**WORK TO COMPLETE:**
An exact copy of the listing is required.

**DATA FOR ANALYSIS:**

□ □ □

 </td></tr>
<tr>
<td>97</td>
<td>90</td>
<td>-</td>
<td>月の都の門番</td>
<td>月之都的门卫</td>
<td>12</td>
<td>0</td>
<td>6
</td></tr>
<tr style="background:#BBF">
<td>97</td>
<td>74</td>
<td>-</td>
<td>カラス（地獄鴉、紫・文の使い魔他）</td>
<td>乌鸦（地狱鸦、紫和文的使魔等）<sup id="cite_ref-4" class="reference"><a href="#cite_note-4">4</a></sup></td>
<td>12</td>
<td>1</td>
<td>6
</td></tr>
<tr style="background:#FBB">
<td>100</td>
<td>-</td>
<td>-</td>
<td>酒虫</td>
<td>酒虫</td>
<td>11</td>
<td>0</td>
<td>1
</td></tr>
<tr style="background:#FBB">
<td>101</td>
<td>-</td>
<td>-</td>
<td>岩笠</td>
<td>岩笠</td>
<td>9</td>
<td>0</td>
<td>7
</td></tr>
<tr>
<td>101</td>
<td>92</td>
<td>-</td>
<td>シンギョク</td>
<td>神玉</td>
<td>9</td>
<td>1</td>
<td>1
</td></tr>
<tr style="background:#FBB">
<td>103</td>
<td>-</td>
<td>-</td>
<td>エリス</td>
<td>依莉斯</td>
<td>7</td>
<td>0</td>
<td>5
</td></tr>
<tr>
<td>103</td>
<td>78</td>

□ □ □

**WRITTEN RESPONSE:**
 </td></tr>
<tr>
<td>97</td>
<td>90</td>
<td>-</td>
<td>月の都の門番</td>
<td>月之都的门卫</td>
<td>12</td>
<td>0</td>
<td>6
</td></tr>
<tr style="background:#BBF">
<td>97</td>
<td>74</td>
<td>-</td>
<td>カラス（地獄鴉、紫・文の使い魔他）</td>
<td>乌鸦（地狱鸦、紫和文的使魔等）<sup id="cite_ref-4" class="reference"><a href="#cite_note-4">4</a></sup></td>
<td>12</td>
<td>1</td>
<td>6
</td></tr>
<tr style="background:#FBB">
<td>100</td>
<td>-</td>
<td>-</td>
<td>酒虫</td>
<td>酒虫</td>
<td>11</td>
<td>0</td>
<td>1
</td></tr>
<tr style="background:#FBB">
<td>101</td>
<td>-</td>
<td>-</td>
<td>岩笠</td>
<td>岩笠</td>
<td>9</td>
<td>0</td>
<td>7
</td></tr>
<tr>
<td>101</td>
<td>92</td>
<td>-</td>
<td>シンギョク</td>
<td>神玉</td>
<td>9</td>
<td>1</td>
<td>1
</td></tr>
<tr style="background:#FBB">
<td>103</td>
<td>-</td>
<td>-</td>
<td>エリス</td>
<td>依莉斯</td>
<td>7</td>
<td>0</td>
<td>5
</td></tr>
<tr>
<td>103</td>
<td>78</td>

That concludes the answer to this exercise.